We aren’t sure what to do with the Solemnity of the Baptism of the Lord. This feast always falls on the first Sunday after Epiphany, which itself comes shortly after Christmas, but compared to these two feasts, the Baptism of the Lord receives short shrift. It’s a day we mark liturgically, but not one we actually celebrate.

However, when the solemnity comes each year, I’m reminded of the interpretation of Christ’s baptism written by St. Cyril of Alexandria (378–444 AD), the somewhat notorious figure who clashed with Nestorius over the nature of Christ. It may come as a surprise that Cyril has something worthwhile to say about Christ’s baptism. Compared to many other patristic writers, Cyril is not exactly en vogue in the English-speaking world—and hasn’t been since the nineteenth century, when Charles Kingsley's historical novel Hypatia laid the heinous death of the famous female philosopher for which it is named at Cyril’s feet. But while it is ridiculous to place the blame for Hypatia’s death on Cyril, it’s also true that his interactions with the “pagan” population of Alexandria were not congenial—and his treatment of the city’s Jewish population was even worse.

Cyril describes the fall not as a descent into depravity and sinfulness, but as a loss of the Holy Spirit.

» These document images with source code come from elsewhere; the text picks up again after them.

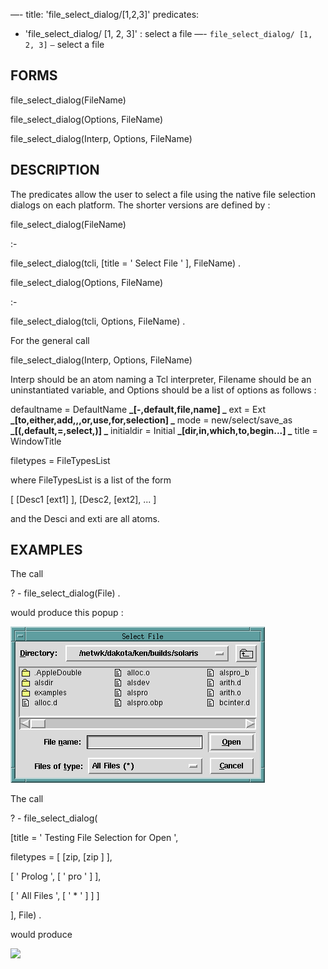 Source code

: —-
title: 'file_select_dialog/[1,2,3]'
predicates:
 - 'file_select_dialog/ [1, 2, 3]' : select a file
—-
`file_select_dialog/ [1, 2, 3]` `—` select a file


## FORMS

file_select_dialog(FileName)

file_select_dialog(Options, FileName)

file_select_dialog(Interp, Options, FileName)


## DESCRIPTION

The predicates allow the user to select a file using the native file selection dialogs on each platform. The shorter versions are defined by :

file_select_dialog(FileName)

:-

file_select_dialog(tcli, [title = ' Select File ' ], FileName) .

file_select_dialog(Options, FileName)

:-

file_select_dialog(tcli, Options, FileName) .

For the general call

file_select_dialog(Interp, Options, FileName)

Interp should be an atom naming a Tcl interpreter, Filename should be an uninstantiated variable, and Options should be a list of options as follows :

defaultname = DefaultName
**_[-,default,file,name]
_**
ext = Ext
**_[to,either,add,,,or,use,for,selection]
_**
mode = new/select/save_as
**_[(,default,=,select,)]
_**
initialdir = Initial
**_[dir,in,which,to,begin...]
_**
title = WindowTitle

filetypes = FileTypesList

where FileTypesList is a list of the form

[ [Desc1 [ext1] ], [Desc2, [ext2], ... ]

and the Desci and exti are all atoms.


## EXAMPLES

The call

? - file_select_dialog(File) .

would produce this popup :

![](images/file_sel-1.gif)

The call

? - file_select_dialog(

[title = ' Testing File Selection for Open ',

filetypes = [ [zip, [zip ] ],

[ ' Prolog ', [ ' pro ' ] ],

[ ' All Files ', [ ' * ' ] ] ]

], File) .

would produce

![](alshelp00000022.gif)


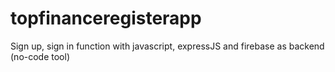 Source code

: # topfinanceregisterapp
Sign up, sign in function with javascript, expressJS and firebase as backend (no-code tool)
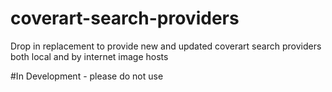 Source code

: coverart-search-providers
=========================

Drop in replacement to provide new and updated coverart search providers both local and by internet image hosts

#In Development - please do not use
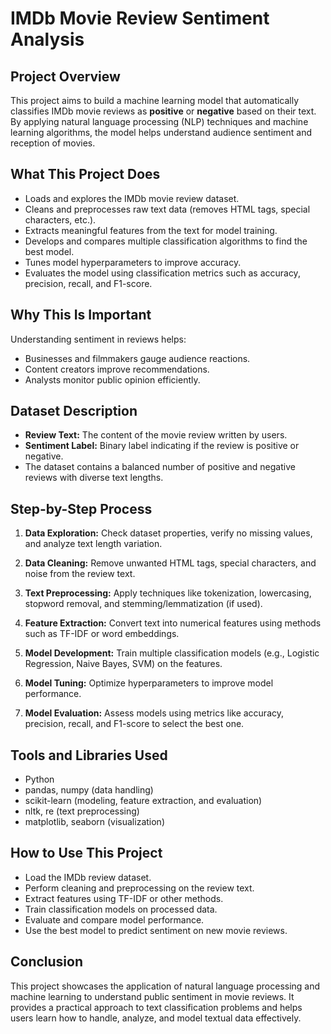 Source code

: # IMDb Movie Review Sentiment Analysis

## Project Overview

This project aims to build a machine learning model that automatically classifies IMDb movie reviews as **positive** or **negative** based on their text. By applying natural language processing (NLP) techniques and machine learning algorithms, the model helps understand audience sentiment and reception of movies.


## What This Project Does

* Loads and explores the IMDb movie review dataset.
* Cleans and preprocesses raw text data (removes HTML tags, special characters, etc.).
* Extracts meaningful features from the text for model training.
* Develops and compares multiple classification algorithms to find the best model.
* Tunes model hyperparameters to improve accuracy.
* Evaluates the model using classification metrics such as accuracy, precision, recall, and F1-score.


## Why This Is Important

Understanding sentiment in reviews helps:

* Businesses and filmmakers gauge audience reactions.
* Content creators improve recommendations.
* Analysts monitor public opinion efficiently.


## Dataset Description

* **Review Text:** The content of the movie review written by users.
* **Sentiment Label:** Binary label indicating if the review is positive or negative.
* The dataset contains a balanced number of positive and negative reviews with diverse text lengths.


## Step-by-Step Process

1. **Data Exploration:**
   Check dataset properties, verify no missing values, and analyze text length variation.

2. **Data Cleaning:**
   Remove unwanted HTML tags, special characters, and noise from the review text.

3. **Text Preprocessing:**
   Apply techniques like tokenization, lowercasing, stopword removal, and stemming/lemmatization (if used).

4. **Feature Extraction:**
   Convert text into numerical features using methods such as TF-IDF or word embeddings.

5. **Model Development:**
   Train multiple classification models (e.g., Logistic Regression, Naive Bayes, SVM) on the features.

6. **Model Tuning:**
   Optimize hyperparameters to improve model performance.

7. **Model Evaluation:**
   Assess models using metrics like accuracy, precision, recall, and F1-score to select the best one.


## Tools and Libraries Used

* Python
* pandas, numpy (data handling)
* scikit-learn (modeling, feature extraction, and evaluation)
* nltk, re (text preprocessing)
* matplotlib, seaborn (visualization)


## How to Use This Project

* Load the IMDb review dataset.
* Perform cleaning and preprocessing on the review text.
* Extract features using TF-IDF or other methods.
* Train classification models on processed data.
* Evaluate and compare model performance.
* Use the best model to predict sentiment on new movie reviews.


## Conclusion

This project showcases the application of natural language processing and machine learning to understand public sentiment in movie reviews. It provides a practical approach to text classification problems and helps users learn how to handle, analyze, and model textual data effectively.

Despite his very real faults, Cyril was also a remarkable theologian, and his interpretation of the baptism of Jesus is particularly worth reading. While it lacks the historical-critical rigor expected by contemporary biblical scholars, it possesses a poetic theological beauty that can serve to remind us of the profundity of our own baptisms. Aspects of Cyril’s interpretation of Jesus’ baptism are to be found in thinkers prior to him (notably Irenaeus and Athanasius), but none set the event within the overall narrative of human salvation—our creation, fall, and redemption—as does Cyril. And it is this that makes Cyril’s account so appealing.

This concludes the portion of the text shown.